SOURCE RECORDS:
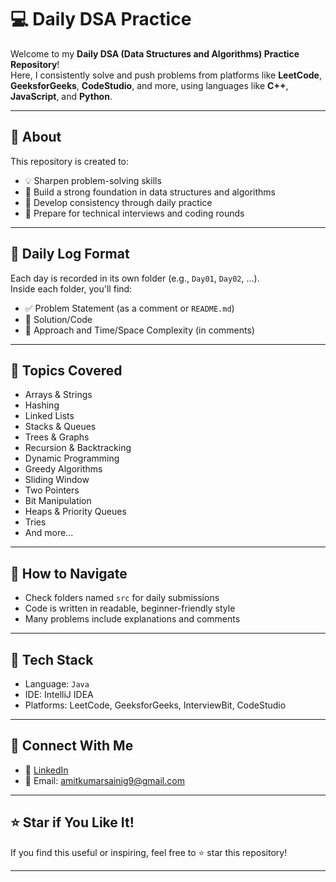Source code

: # 💻 Daily DSA Practice

Welcome to my **Daily DSA (Data Structures and Algorithms) Practice Repository**!  
Here, I consistently solve and push problems from platforms like **LeetCode**, **GeeksforGeeks**, **CodeStudio**, and more, using languages like **C++**, **JavaScript**, and **Python**.

---

## 📌 About

This repository is created to:

- 💡 Sharpen problem-solving skills
- 🧠 Build a strong foundation in data structures and algorithms
- 🔁 Develop consistency through daily practice
- 💼 Prepare for technical interviews and coding rounds

---

## 📆 Daily Log Format

Each day is recorded in its own folder (e.g., `Day01`, `Day02`, ...).  
Inside each folder, you'll find:

- ✅ Problem Statement (as a comment or `README.md`)
- 🧠 Solution/Code
- 📝 Approach and Time/Space Complexity (in comments)

---

## 🧩 Topics Covered

- Arrays & Strings
- Hashing
- Linked Lists
- Stacks & Queues
- Trees & Graphs
- Recursion & Backtracking
- Dynamic Programming
- Greedy Algorithms
- Sliding Window
- Two Pointers
- Bit Manipulation
- Heaps & Priority Queues
- Tries
- And more...

---

## 🚀 How to Navigate

- Check folders named `src` for daily submissions
- Code is written in readable, beginner-friendly style
- Many problems include explanations and comments

---

## 🔧 Tech Stack

- Language: `Java`
- IDE: IntelliJ IDEA
- Platforms: LeetCode, GeeksforGeeks, InterviewBit, CodeStudio

---

## 🌟 Connect With Me

- 🔗 [LinkedIn](https://linkedin.com/in/amit-saini-68427623b)
- 📧 Email: amitkumarsainig9@gmail.com

---

## ⭐ Star if You Like It!

If you find this useful or inspiring, feel free to ⭐️ star this repository!

---

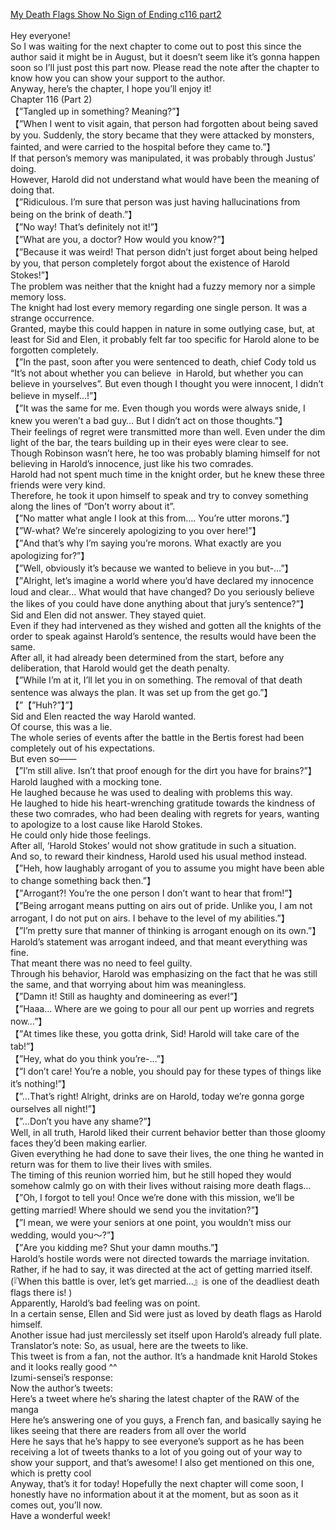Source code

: [My Death Flags Show No Sign of Ending c116 part2](https://defiring.com/2020/08/31/my-death-flags-show-no-sign-of-ending-chapter-116-part-2/)
<br/><br/>
Hey everyone! <br/>
So I was waiting for the next chapter to come out to post this since the author said it might be in August, but it doesn’t seem like it’s gonna happen soon so I’ll just post this part now. Please read the note after the chapter to know how you can show your support to the author.<br/>
Anyway, here’s the chapter, I hope you’ll enjoy it!<br/>
Chapter 116 (Part 2)<br/>
【”Tangled up in something? Meaning?”】<br/>
【”When I went to visit again, that person had forgotten about being saved by you. Suddenly, the story became that they were attacked by monsters, fainted, and were carried to the hospital before they came to.”】<br/>
If that person’s memory was manipulated, it was probably through Justus’ doing.<br/>
However, Harold did not understand what would have been the meaning of doing that.<br/>
【”Ridiculous. I’m sure that person was just having hallucinations from being on the brink of death.”】<br/>
【”No way! That’s definitely not it!”】<br/>
【”What are you, a doctor? How would you know?”】<br/>
【”Because it was weird! That person didn’t just forget about being helped by you, that person completely forgot about the existence of Harold Stokes!”】<br/>
The problem was neither that the knight had a fuzzy memory nor a simple memory loss.<br/>
The knight had lost every memory regarding one single person. It was a strange occurrence.<br/>
Granted, maybe this could happen in nature in some outlying case, but, at least for Sid and Elen, it probably felt far too specific for Harold alone to be forgotten completely.<br/>
【”In the past, soon after you were sentenced to death, chief Cody told us “It’s not about whether you can believe  in Harold, but whether you can believe in yourselves”. But even though I thought you were innocent, I didn’t believe in myself…!”】<br/>
【”It was the same for me. Even though you words were always snide, I knew you weren’t a bad guy… But I didn’t act on those thoughts.”】<br/>
Their feelings of regret were transmitted more than well. Even under the dim light of the bar, the tears building up in their eyes were clear to see.<br/>
Though Robinson wasn’t here, he too was probably blaming himself for not believing in Harold’s innocence, just like his two comrades.<br/>
Harold had not spent much time in the knight order, but he knew these three friends were very kind.<br/>
Therefore, he took it upon himself to speak and try to convey something along the lines of “Don’t worry about it”.<br/>
【”No matter what angle I look at this from…. You’re utter morons.”】<br/>
【”W-what? We’re sincerely apologizing to you over here!”】<br/>
【”And that’s why I’m saying you’re morons. What exactly are you apologizing for?”】<br/>
【”Well, obviously it’s because we wanted to believe in you but-…”】<br/>
【”Alright, let’s imagine a world where you’d have declared my innocence loud and clear… What would that have changed? Do you seriously believe the likes of you could have done anything about that jury’s sentence?”】<br/>
Sid and Elen did not answer. They stayed quiet.<br/>
Even if they had intervened as they wished and gotten all the knights of the order to speak against Harold’s sentence, the results would have been the same.<br/>
After all, it had already been determined from the start, before any deliberation, that Harold would get the death penalty.<br/>
【”While I’m at it, I’ll let you in on something. The removal of that death sentence was always the plan. It was set up from the get go.”】<br/>
【”【”Huh?”】”】<br/>
Sid and Elen reacted the way Harold wanted.<br/>
Of course, this was a lie.<br/>
The whole series of events after the battle in the Bertis forest had been  completely out of his expectations.<br/>
But even so――<br/>
【”I’m still alive. Isn’t that proof enough for the dirt you have for brains?”】<br/>
Harold laughed with a mocking tone. <br/>
He laughed because he was used to dealing with problems this way.<br/>
He laughed to hide his heart-wrenching gratitude towards the kindness of these two comrades, who had been dealing with regrets for years, wanting to apologize to a lost cause like Harold Stokes.<br/>
He could only hide those feelings.<br/>
After all, ‘Harold Stokes’ would not show gratitude in such a situation.<br/>
And so, to reward their kindness, Harold used his usual method instead.<br/>
【”Heh, how laughably arrogant of you to assume you might have been able to change something back then.”】<br/>
【”Arrogant?! You’re the one person I don’t want to hear that from!”】<br/>
【”Being arrogant means putting on airs out of pride. Unlike you, I am not arrogant, I do not put on airs. I behave to the level of my abilities.”】<br/>
【”I’m pretty sure that manner of thinking is arrogant enough on its own.”】<br/>
Harold’s statement was arrogant indeed, and that meant everything was fine. <br/>
That meant there was no need to feel guilty.<br/>
Through his behavior, Harold was emphasizing on the fact that he was still the same, and that worrying about him was meaningless.<br/>
【”Damn it! Still as haughty and domineering as ever!”】<br/>
【”Haaa… Where are we going to pour all our pent up worries and regrets now…”】<br/>
【”At times like these, you gotta drink, Sid! Harold will take care of the tab!”】<br/>
【”Hey, what do you think you’re-…”】<br/>
【”I don’t care! You’re a noble, you should pay for these types of things like it’s nothing!”】<br/>
【”…That’s right! Alright, drinks are on Harold, today we’re gonna gorge ourselves all night!”】<br/>
【”…Don’t you have any shame?”】<br/>
Well, in all truth, Harold liked their current behavior better than those gloomy faces they’d been making earlier.<br/>
Given everything he had done to save their lives, the one thing he wanted in return was for them to live their lives with smiles.<br/>
The timing of this reunion worried him, but he still hoped they would somehow calmly go on with their lives without raising more death flags…<br/>
【”Oh, I forgot to tell you! Once we’re done with this mission, we’ll be getting married! Where should we send you the invitation?”】<br/>
【”I mean, we were your seniors at one point, you wouldn’t miss our wedding, would you～?”】<br/>
【”Are you kidding me? Shut your damn mouths.”】<br/>
Harold’s hostile words were not directed towards the marriage invitation.<br/>
Rather, if he had to say, it was directed at the act of getting married itself.<br/>
(『When this battle is over, let’s get married…』is one of the deadliest death flags there is! )<br/>
Apparently, Harold’s bad feeling was on point. <br/>
In a certain sense, Ellen and Sid were just as loved by death flags as Harold himself.<br/>
Another issue had just mercilessly set itself upon Harold’s already full plate.<br/>
Translator’s note: So, as usual, here are the tweets to like.<br/>
This tweet is from a fan, not the author. It’s a handmade knit Harold Stokes and it looks really good ^^<br/>
Izumi-sensei’s response: <br/>
Now the author’s tweets:<br/>
Here’s a tweet where he’s sharing the latest chapter of the RAW of the manga<br/>
Here he’s answering one of you guys, a French fan, and basically saying he likes seeing that there are readers from all over the world<br/>
Here he says that he’s happy to see everyone’s support as he has been receiving a lot of tweets thanks to a lot of you going out of your way to show your support, and that’s awesome! I also get mentioned on this one, which is pretty cool <br/>
Anyway, that’s it for today! Hopefully the next chapter will come soon, I honestly have no information about it at the moment, but as soon as it comes out, you’ll now.<br/>
Have a wonderful week!<br/>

EXERCISE DESCRIPTION:
The answer is the lines above between the line holding "arrogant means putting" and the line holding "In a certain", inclusive, each written out exactly, and no others.

ANSWER TO THIS TASK:
【”Being arrogant means putting on airs out of pride. Unlike you, I am not arrogant, I do not put on airs. I behave to the level of my abilities.”】<br/>
【”I’m pretty sure that manner of thinking is arrogant enough on its own.”】<br/>
Harold’s statement was arrogant indeed, and that meant everything was fine. <br/>
That meant there was no need to feel guilty.<br/>
Through his behavior, Harold was emphasizing on the fact that he was still the same, and that worrying about him was meaningless.<br/>
【”Damn it! Still as haughty and domineering as ever!”】<br/>
【”Haaa… Where are we going to pour all our pent up worries and regrets now…”】<br/>
【”At times like these, you gotta drink, Sid! Harold will take care of the tab!”】<br/>
【”Hey, what do you think you’re-…”】<br/>
【”I don’t care! You’re a noble, you should pay for these types of things like it’s nothing!”】<br/>
【”…That’s right! Alright, drinks are on Harold, today we’re gonna gorge ourselves all night!”】<br/>
【”…Don’t you have any shame?”】<br/>
Well, in all truth, Harold liked their current behavior better than those gloomy faces they’d been making earlier.<br/>
Given everything he had done to save their lives, the one thing he wanted in return was for them to live their lives with smiles.<br/>
The timing of this reunion worried him, but he still hoped they would somehow calmly go on with their lives without raising more death flags…<br/>
【”Oh, I forgot to tell you! Once we’re done with this mission, we’ll be getting married! Where should we send you the invitation?”】<br/>
【”I mean, we were your seniors at one point, you wouldn’t miss our wedding, would you～?”】<br/>
【”Are you kidding me? Shut your damn mouths.”】<br/>
Harold’s hostile words were not directed towards the marriage invitation.<br/>
Rather, if he had to say, it was directed at the act of getting married itself.<br/>
(『When this battle is over, let’s get married…』is one of the deadliest death flags there is! )<br/>
Apparently, Harold’s bad feeling was on point. <br/>
In a certain sense, Ellen and Sid were just as loved by death flags as Harold himself.<br/>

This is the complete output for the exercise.